Now, for how one should allow himself to be affected by The Death of Stalin.

What I expected beforehand was something like a full-blown comedy or at least a less-than-subtle farce. The New Yorker’s reviewer, Anthony Lane, made the disturbing suggestion that there was daring and genius in making evil funny. Yes, there is humor, but all of it is humor of a moment. Like much of the humor in movies and television, it’s easy, not daring: Just present a collection of evil men and women in power or hungry for it (or hungry to survive in life-threatening circumstances) as rubes and boobs like the rest of us. This, director Iannucci indeed does—particularly with Malenkov and Molotov, and also with lesser principals of the Communist Party’s Central Committee of March 1953. But that scarcely makes for a comedy or takes the edge off the horror of the film.

What I found compelling was the climate of fear it evoked and carried forward. We are let in on Stalin’s lists (followed by depictions) of condemned men and women being rounded up and executed. We see the anxiety of these people, who know that inattention in almost any circumstance could spell their doom. We see their dread of any word of theirs, spoken in even the most banal of circumstances, leading to their condemnation for simply being in the wrong place at the wrong time. While The Death of Stalin portrays Lavrenti Beria as the most evil of all (which certainly he was, besides Stalin himself), it does not omit the murderousness of the whole of the Party elite.

There’s a lesson here for those who imagine that one-party states, ideologues, and power-hungry, would-be tyrants by disposition are not really so different from ordinary politicians or even you and me. Struggles for power in such circumstances are all the same, irrespective of time and place. And they are both terrifying and disgusting. It’s matter of kill or be killed.

The film’s main point is that the death of Stalin brought on the ruin of his principal henchman, Beria—who perhaps in fact was even more evil than The Boss. Strange as it may seem, one can find present-day articles not only regarding Beria as Stalin’s most appropriate successor, but as the real “liberal” on the Central Committee, not Khrushchev. Of course, it’s a faulty comparison for Nikita was really no liberal. He simply played the same appearance-of-reform card that Beria would likely have played if he’d had the chance.

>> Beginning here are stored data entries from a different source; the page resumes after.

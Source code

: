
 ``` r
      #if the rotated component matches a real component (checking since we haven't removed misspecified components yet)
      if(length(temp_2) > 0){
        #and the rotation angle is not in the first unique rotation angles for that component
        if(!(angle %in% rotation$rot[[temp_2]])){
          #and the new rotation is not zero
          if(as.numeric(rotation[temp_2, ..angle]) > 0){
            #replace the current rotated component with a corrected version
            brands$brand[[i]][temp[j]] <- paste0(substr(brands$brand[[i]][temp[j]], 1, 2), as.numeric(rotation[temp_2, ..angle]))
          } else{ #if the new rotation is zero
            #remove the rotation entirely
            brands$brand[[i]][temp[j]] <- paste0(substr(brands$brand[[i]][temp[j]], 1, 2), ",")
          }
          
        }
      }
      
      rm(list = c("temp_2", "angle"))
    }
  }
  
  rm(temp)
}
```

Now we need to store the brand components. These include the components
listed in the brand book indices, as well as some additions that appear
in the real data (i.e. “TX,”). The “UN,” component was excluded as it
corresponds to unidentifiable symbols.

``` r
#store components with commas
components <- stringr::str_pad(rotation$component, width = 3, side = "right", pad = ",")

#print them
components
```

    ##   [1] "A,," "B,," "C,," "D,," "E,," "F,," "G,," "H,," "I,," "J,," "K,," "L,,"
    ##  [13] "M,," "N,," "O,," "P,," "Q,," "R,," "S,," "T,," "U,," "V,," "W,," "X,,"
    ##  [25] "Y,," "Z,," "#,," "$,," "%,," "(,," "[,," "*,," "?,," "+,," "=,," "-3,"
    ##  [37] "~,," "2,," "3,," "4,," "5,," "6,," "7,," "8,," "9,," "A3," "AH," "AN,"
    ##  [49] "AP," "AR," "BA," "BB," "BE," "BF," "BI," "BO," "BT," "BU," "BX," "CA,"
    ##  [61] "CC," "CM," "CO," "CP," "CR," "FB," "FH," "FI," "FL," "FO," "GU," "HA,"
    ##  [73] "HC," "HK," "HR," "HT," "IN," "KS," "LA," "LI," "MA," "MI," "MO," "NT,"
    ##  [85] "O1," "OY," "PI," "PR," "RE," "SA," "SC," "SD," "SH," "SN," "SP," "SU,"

The Death of Stalin conveys the incredible vileness of the totalitarian regimes we fought against in the 20th century. Evil could be made universal indeed, as it trickled down from the top even unto sons or daughters of the condemned who felt compelled to turn in their parents to survive themselves. Men of any sort can evince the potential for evil implied in the notion of original sin. However, not all evildoers are equal. Some, like Adolf Hitler, Stalin, and Mao Zedong, were monsters beyond the imagination. Thus, the film shows, and begs us to countenance, the probable reappearance of more of them.

Accordingly, the virtue of The Death of Stalin is what it tells us about the greater evil of the individuals I just named, not simply the evil that resides in the heart of every man. These men, who largely ruled the people by giving them the choice of death or complicity in monstrous crimes in order to survive, are not, unfortunately, a dying breed. If I could, I’d compel younger folk inclined toward politics to go see it.